• _TO DO_
With nothing omitted, transcribe the entries exactly as written.
(INFORMATION SHOWN begins)
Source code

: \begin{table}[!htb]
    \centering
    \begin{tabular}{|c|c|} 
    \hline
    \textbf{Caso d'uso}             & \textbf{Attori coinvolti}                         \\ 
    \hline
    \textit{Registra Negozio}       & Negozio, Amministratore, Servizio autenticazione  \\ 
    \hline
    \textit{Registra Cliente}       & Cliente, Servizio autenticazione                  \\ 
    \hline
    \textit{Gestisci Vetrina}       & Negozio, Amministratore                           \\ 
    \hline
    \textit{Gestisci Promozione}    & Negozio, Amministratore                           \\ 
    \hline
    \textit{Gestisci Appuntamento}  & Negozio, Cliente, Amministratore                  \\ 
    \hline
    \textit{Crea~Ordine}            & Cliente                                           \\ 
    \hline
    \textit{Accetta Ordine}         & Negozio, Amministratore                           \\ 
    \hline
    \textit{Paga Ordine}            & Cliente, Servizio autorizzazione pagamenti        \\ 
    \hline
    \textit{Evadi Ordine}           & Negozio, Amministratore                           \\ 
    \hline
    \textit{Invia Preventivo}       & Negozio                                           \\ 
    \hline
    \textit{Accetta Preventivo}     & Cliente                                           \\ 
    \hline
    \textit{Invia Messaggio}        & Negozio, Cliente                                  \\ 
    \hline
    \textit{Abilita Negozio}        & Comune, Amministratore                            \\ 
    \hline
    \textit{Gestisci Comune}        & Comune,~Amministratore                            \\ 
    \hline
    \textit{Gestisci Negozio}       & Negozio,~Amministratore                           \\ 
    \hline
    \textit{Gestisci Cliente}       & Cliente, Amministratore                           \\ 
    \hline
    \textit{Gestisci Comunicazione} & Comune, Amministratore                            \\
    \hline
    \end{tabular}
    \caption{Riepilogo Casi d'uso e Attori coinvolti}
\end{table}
(INFORMATION SHOWN ends)
• _RESULT OF THE TASK_
Source code

: \begin{table}[!htb]
    \centering
    \begin{tabular}{|c|c|} 
    \hline
    \textbf{Caso d'uso}             & \textbf{Attori coinvolti}                         \\ 
    \hline
    \textit{Registra Negozio}       & Negozio, Amministratore, Servizio autenticazione  \\ 
    \hline
    \textit{Registra Cliente}       & Cliente, Servizio autenticazione                  \\ 
    \hline
    \textit{Gestisci Vetrina}       & Negozio, Amministratore                           \\ 
    \hline
    \textit{Gestisci Promozione}    & Negozio, Amministratore                           \\ 
    \hline
    \textit{Gestisci Appuntamento}  & Negozio, Cliente, Amministratore                  \\ 
    \hline
    \textit{Crea~Ordine}            & Cliente                                           \\ 
    \hline
    \textit{Accetta Ordine}         & Negozio, Amministratore                           \\ 
    \hline
    \textit{Paga Ordine}            & Cliente, Servizio autorizzazione pagamenti        \\ 
    \hline
    \textit{Evadi Ordine}           & Negozio, Amministratore                           \\ 
    \hline
    \textit{Invia Preventivo}       & Negozio                                           \\ 
    \hline
    \textit{Accetta Preventivo}     & Cliente                                           \\ 
    \hline
    \textit{Invia Messaggio}        & Negozio, Cliente                                  \\ 
    \hline
    \textit{Abilita Negozio}        & Comune, Amministratore                            \\ 
    \hline
    \textit{Gestisci Comune}        & Comune,~Amministratore                            \\ 
    \hline
    \textit{Gestisci Negozio}       & Negozio,~Amministratore                           \\ 
    \hline
    \textit{Gestisci Cliente}       & Cliente, Amministratore                           \\ 
    \hline
    \textit{Gestisci Comunicazione} & Comune, Amministratore                            \\
    \hline
    \end{tabular}
    \caption{Riepilogo Casi d'uso e Attori coinvolti}
\end{table}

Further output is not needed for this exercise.